Interval training is probably the most versatile of all the cardiovascular training methods because by changing up the duration and difficulty of the work periods, intervals can be modified to suit beginner, intermediate or advanced exercisers, and used to develop aerobic or anaerobic fitness depending on your goals.
Types of interval training:
Interval training is challenging and effective, with different types aimed at different fitness levels.
- High-intensity interval training (HIIT)
- Moderate-intensity interval training (good for beginners)
- Beginners Run/Walk
Why do it? Alternating intense bouts of exercise with periods of recovery allows you to exercise at high intensities without burning yourself out in a matter of minutes, so you can exercise for longer.

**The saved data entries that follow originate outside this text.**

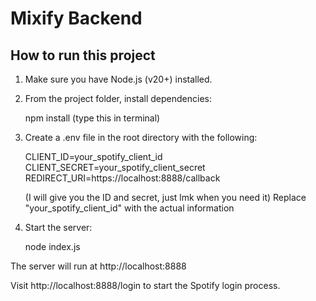 # Mixify Backend

## How to run this project

1. Make sure you have Node.js (v20+) installed.

2. From the project folder, install dependencies:

   npm install (type this in terminal)

3. Create a .env file in the root directory with the following:

   CLIENT_ID=your_spotify_client_id
   CLIENT_SECRET=your_spotify_client_secret
   REDIRECT_URI=https://localhost:8888/callback
    
   (I will give you the ID and secret, just lmk when you need it)
   Replace "your_spotify_client_id" with the actual information

4. Start the server:

   node index.js

The server will run at http://localhost:8888

Visit http://localhost:8888/login to start the Spotify login process. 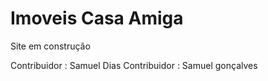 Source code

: Imoveis Casa Amiga
================

Site em construção

Contribuidor : Samuel Dias
Contribuidor : Samuel gonçalves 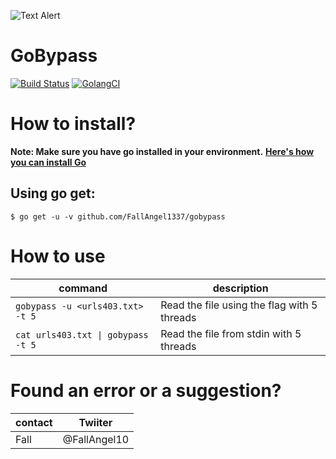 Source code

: 
![Text Alert](https://vsoch.github.io/assets/images/posts/learning-go/gophercises_jumping.gif)

# GoBypass
[![Build Status](https://travis-ci.org/dwyl/esta.svg?branch=master)](https://travis-ci.org/dwyl/esta)
[![GolangCI](https://golangci.com/badges/github.com/moul/golang-repo-template.svg)](https://golangci.com/r/github.com/moul/golang-repo-template)


# How to install?
**Note: Make sure you have go installed in your environment.**
**[Here's how you can install Go](https://golang.org/doc/install)**

## Using go get:

`$ go get -u -v github.com/FallAngel1337/gobypass`


# How to use
| command | description|
| --- | --- |
| `gobypass -u <urls403.txt> -t 5 ` | Read the file using the flag with 5 threads|
| `cat urls403.txt \| gobypass -t 5` | Read the file from stdin with 5 threads|


# Found an error or a suggestion?
| contact | Twiiter |
| --- | --- |
| Fall |  @FallAngel10 |
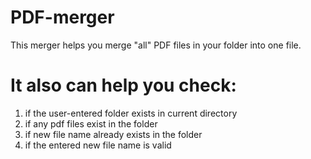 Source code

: # PDF-merger

This merger helps you merge "all" PDF files in your folder into one file.

# It also can help you check:

1. if the user-entered folder exists in current directory
2. if any pdf files exist in the folder
3. if new file name already exists in the folder
4. if the entered new file name is valid
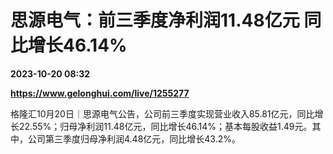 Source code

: # 思源电气：前三季度净利润11.48亿元 同比增长46.14%

**2023-10-20 08:32**

**https://www.gelonghui.com/live/1255277**

格隆汇10月20日｜思源电气公告，公司前三季度实现营业收入85.81亿元，同比增长22.55%；归母净利润11.48亿元，同比增长46.14%；基本每股收益1.49元。其中，公司第三季度归母净利润4.48亿元，同比增长43.2%。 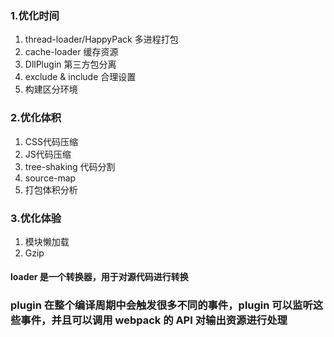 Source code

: <!-- 基本搭建 https://juejin.cn/post/7075136766428217358 -->


<!--  性能优化 https://juejin.cn/post/7083519723484708878 -->
<!--  https://juejin.cn/post/7142802292436598820 -->
### 1.优化时间
  1. thread-loader/HappyPack 多进程打包
  2. cache-loader 缓存资源
  3. DllPlugin 第三方包分离
  4. exclude & include 合理设置
  5. 构建区分环境
### 2.优化体积
  1. CSS代码压缩
  2. JS代码压缩
  3. tree-shaking 代码分割
  4. source-map
  5. 打包体积分析
### 3.优化体验
  1. 模块懒加载
  2. Gzip


#### loader  是一个转换器，用于对源代码进行转换
 
### plugin 在整个编译周期中会触发很多不同的事件，plugin 可以监听这些事件，并且可以调用 webpack 的 API 对输出资源进行处理
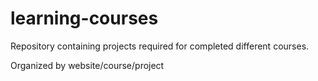 # learning-courses

Repository containing projects required for completed different courses.

Organized by website/course/project
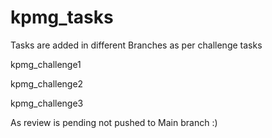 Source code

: # kpmg_tasks

Tasks are added in different Branches as per challenge tasks


kpmg_challenge1 

kpmg_challenge2

kpmg_challenge3

As review is pending not pushed to Main branch :)

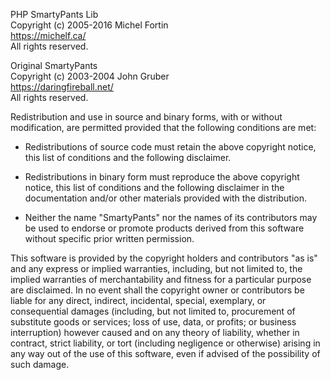 PHP SmartyPants Lib  
Copyright (c) 2005-2016 Michel Fortin  
<https://michelf.ca/>  
All rights reserved.

Original SmartyPants  
Copyright (c) 2003-2004 John Gruber  
<https://daringfireball.net/>  
All rights reserved.

Redistribution and use in source and binary forms, with or without
modification, are permitted provided that the following conditions are
met:

*   Redistributions of source code must retain the above copyright notice,
    this list of conditions and the following disclaimer.

*   Redistributions in binary form must reproduce the above copyright
    notice, this list of conditions and the following disclaimer in the
    documentation and/or other materials provided with the distribution.

*   Neither the name "SmartyPants" nor the names of its contributors may
    be used to endorse or promote products derived from this software
    without specific prior written permission.

This software is provided by the copyright holders and contributors "as
is" and any express or implied warranties, including, but not limited
to, the implied warranties of merchantability and fitness for a
particular purpose are disclaimed. In no event shall the copyright owner
or contributors be liable for any direct, indirect, incidental, special,
exemplary, or consequential damages (including, but not limited to,
procurement of substitute goods or services; loss of use, data, or
profits; or business interruption) however caused and on any theory of
liability, whether in contract, strict liability, or tort (including
negligence or otherwise) arising in any way out of the use of this
software, even if advised of the possibility of such damage.
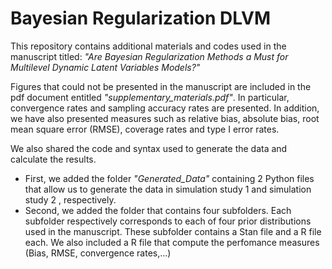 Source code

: # Bayesian Regularization DLVM

This repository contains additional materials and codes used in the manuscript titled: _"Are Bayesian Regularization Methods a Must for Multilevel Dynamic Latent Variables Models?"_

Figures that could not be presented in the manuscript are included in the pdf document entitled _"supplementary_materials.pdf"_.  In particular, convergence rates and sampling accuracy rates are presented. In addition, we have also presented measures such as relative bias, absolute bias, root mean square error (RMSE), coverage rates and type I error rates.

We  also shared the code and syntax used to generate the data and calculate the results. 
 - First, we added the folder _"Generated_Data"_ containing 2 Python files that allow us to generate the data in simulation study 1 and simulation study 2 , respectively.
 - Second, we added the folder that contains four subfolders. Each subfolder respectively corresponds to each of four prior distributions used in the manuscript. These subfolder contains a Stan file and a R file each. We also included a R file that compute the perfomance measures (Bias, RMSE, convergence rates,...)

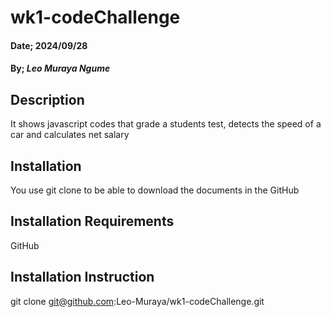 # wk1-codeChallenge

#### Date; 2024/09/28

#### By; *Leo Muraya Ngume*

## Description
It shows javascript codes that grade a students test, detects the speed of a car and calculates net salary

## Installation
You use git clone to be able to download the documents in the GitHub

## Installation Requirements
GitHub

## Installation Instruction
git clone git@github.com:Leo-Muraya/wk1-codeChallenge.git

HIIT and fartlek work the cardiorespiratory system, increasing both anaerobic and aerobic fitness. And if you’re short on time, HIIT is especially efficient. It has many of the same effects as long steady state workouts, but does it in a fraction of the time. HIIT also has an incredible effect on metabolism, keeping it elevated for hours after (EPOC). This means you continue to burn a significant number of calories, making it a more time efficient way to lose weight.
Moderate intensity interval training a great way of introducing exercise if you’ve been inactive for some time. Compared to HIIT, there is less risk of sustaining injury or suffering with muscle soreness, and it is more comfortable.
Who should do it? Beginners with a good base fitness (ie. regular moderate-intensity exercise) should start with less demanding intervals and gradually build stamina. High intensity interval training (HIIT) is challenging – mentally and physically. If you do too much too soon or too often, you risk injury, overtraining or you might just plain give up.